Problem – Only the number is wanted: how many lines of the data contain "span"?

Extracted entries –
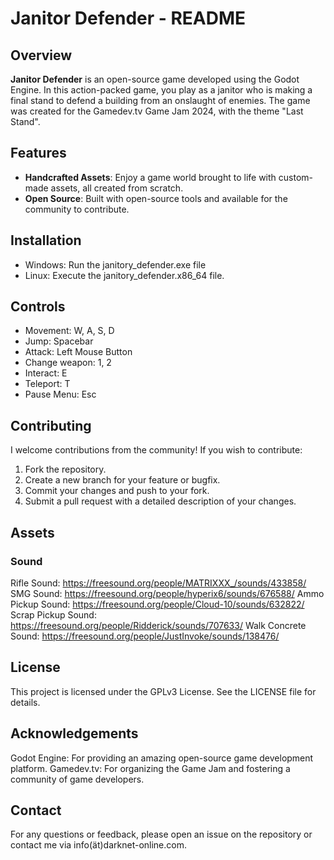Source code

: # Janitor Defender - README

## Overview
**Janitor Defender** is an open-source game developed using the Godot Engine. In this action-packed game, you play as a janitor who is making a final stand to defend a building from an onslaught of enemies. The game was created for the Gamedev.tv Game Jam 2024, with the theme "Last Stand".

## Features
- **Handcrafted Assets**: Enjoy a game world brought to life with custom-made assets, all created from scratch.
- **Open Source**: Built with open-source tools and available for the community to contribute.

## Installation
- Windows: Run the janitory_defender.exe file
- Linux: Execute the janitory_defender.x86_64 file.

## Controls

- Movement: W, A, S, D
- Jump: Spacebar
- Attack: Left Mouse Button
- Change weapon: 1, 2
- Interact: E
- Teleport: T
- Pause Menu: Esc

## Contributing

I welcome contributions from the community! If you wish to contribute:

1. Fork the repository.
2. Create a new branch for your feature or bugfix.
3. Commit your changes and push to your fork.
4. Submit a pull request with a detailed description of your changes.

## Assets

### Sound

Rifle Sound: https://freesound.org/people/MATRIXXX_/sounds/433858/
SMG Sound: https://freesound.org/people/hyperix6/sounds/676588/
Ammo Pickup Sound: https://freesound.org/people/Cloud-10/sounds/632822/
Scrap Pickup Sound: https://freesound.org/people/Ridderick/sounds/707633/
Walk Concrete Sound: https://freesound.org/people/JustInvoke/sounds/138476/

## License

This project is licensed under the GPLv3 License. See the LICENSE file for details.

## Acknowledgements

Godot Engine: For providing an amazing open-source game development platform.
Gamedev.tv: For organizing the Game Jam and fostering a community of game developers.

## Contact

For any questions or feedback, please open an issue on the repository or contact me via info(ät)darknet-online.com.
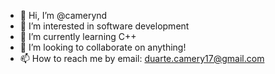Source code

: - 👋 Hi, I’m @camerynd
- 👀 I’m interested in software development
- 🌱 I’m currently learning C++
- 💞️ I’m looking to collaborate on anything!
- 📫 How to reach me by email: duarte.camery17@gmail.com
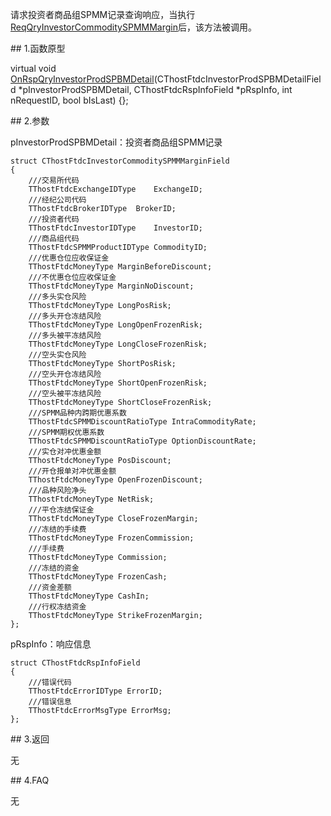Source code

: <p>请求投资者商品组SPMM记录查询响应，当执行<a href="../../CTHOSTFTDCTRADERSPI/REQQRYINVESTORCOMMODITYSPMMMARGIN/">ReqQryInvestorCommoditySPMMMargin</a>后，该方法被调用。</p>
<span class="anchor" id="2242b670-ffa4-4d54-a166-1beaa5f24a88"></span>
## 1.函数原型
<p>virtual void <a href="../ONRSPQRYINVESTORPRODSPBMDETAIL/">OnRspQryInvestorProdSPBMDetail</a>(CThostFtdcInvestorProdSPBMDetailField *pInvestorProdSPBMDetail, CThostFtdcRspInfoField *pRspInfo, int nRequestID, bool bIsLast) {};</p>
<span class="anchor" id="2aae7218-391d-4462-b3b5-c7884cebef7c"></span>
## 2.参数
<p>pInvestorProdSPBMDetail：投资者商品组SPMM记录</p>
<pre><code>struct CThostFtdcInvestorCommoditySPMMMarginField
{
    ///交易所代码
    TThostFtdcExchangeIDType    ExchangeID;
    ///经纪公司代码
    TThostFtdcBrokerIDType  BrokerID;
    ///投资者代码
    TThostFtdcInvestorIDType    InvestorID;
    ///商品组代码
    TThostFtdcSPMMProductIDType CommodityID;
    ///优惠仓位应收保证金
    TThostFtdcMoneyType MarginBeforeDiscount;
    ///不优惠仓位应收保证金
    TThostFtdcMoneyType MarginNoDiscount;
    ///多头实仓风险
    TThostFtdcMoneyType LongPosRisk;
    ///多头开仓冻结风险
    TThostFtdcMoneyType LongOpenFrozenRisk;
    ///多头被平冻结风险
    TThostFtdcMoneyType LongCloseFrozenRisk;
    ///空头实仓风险
    TThostFtdcMoneyType ShortPosRisk;
    ///空头开仓冻结风险
    TThostFtdcMoneyType ShortOpenFrozenRisk;
    ///空头被平冻结风险
    TThostFtdcMoneyType ShortCloseFrozenRisk;
    ///SPMM品种内跨期优惠系数
    TThostFtdcSPMMDiscountRatioType IntraCommodityRate;
    ///SPMM期权优惠系数
    TThostFtdcSPMMDiscountRatioType OptionDiscountRate;
    ///实仓对冲优惠金额
    TThostFtdcMoneyType PosDiscount;
    ///开仓报单对冲优惠金额
    TThostFtdcMoneyType OpenFrozenDiscount;
    ///品种风险净头
    TThostFtdcMoneyType NetRisk;
    ///平仓冻结保证金
    TThostFtdcMoneyType CloseFrozenMargin;
    ///冻结的手续费
    TThostFtdcMoneyType FrozenCommission;
    ///手续费
    TThostFtdcMoneyType Commission;
    ///冻结的资金
    TThostFtdcMoneyType FrozenCash;
    ///资金差额
    TThostFtdcMoneyType CashIn;
    ///行权冻结资金
    TThostFtdcMoneyType StrikeFrozenMargin;
};
</code></pre>
<p>pRspInfo：响应信息</p>
<pre><code>struct CThostFtdcRspInfoField
{
    ///错误代码
    TThostFtdcErrorIDType ErrorID;
    ///错误信息
    TThostFtdcErrorMsgType ErrorMsg;
};
</code></pre>
<span class="anchor" id="d63ab7d1-518b-40ff-a8b6-ce756cca2577"></span>
## 3.返回
<p>无</p>
<span class="anchor" id="617fb5d6-342e-42da-9802-a58fd79e9ec8"></span>
## 4.FAQ
<p>无</p>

Solution to the exercise – 4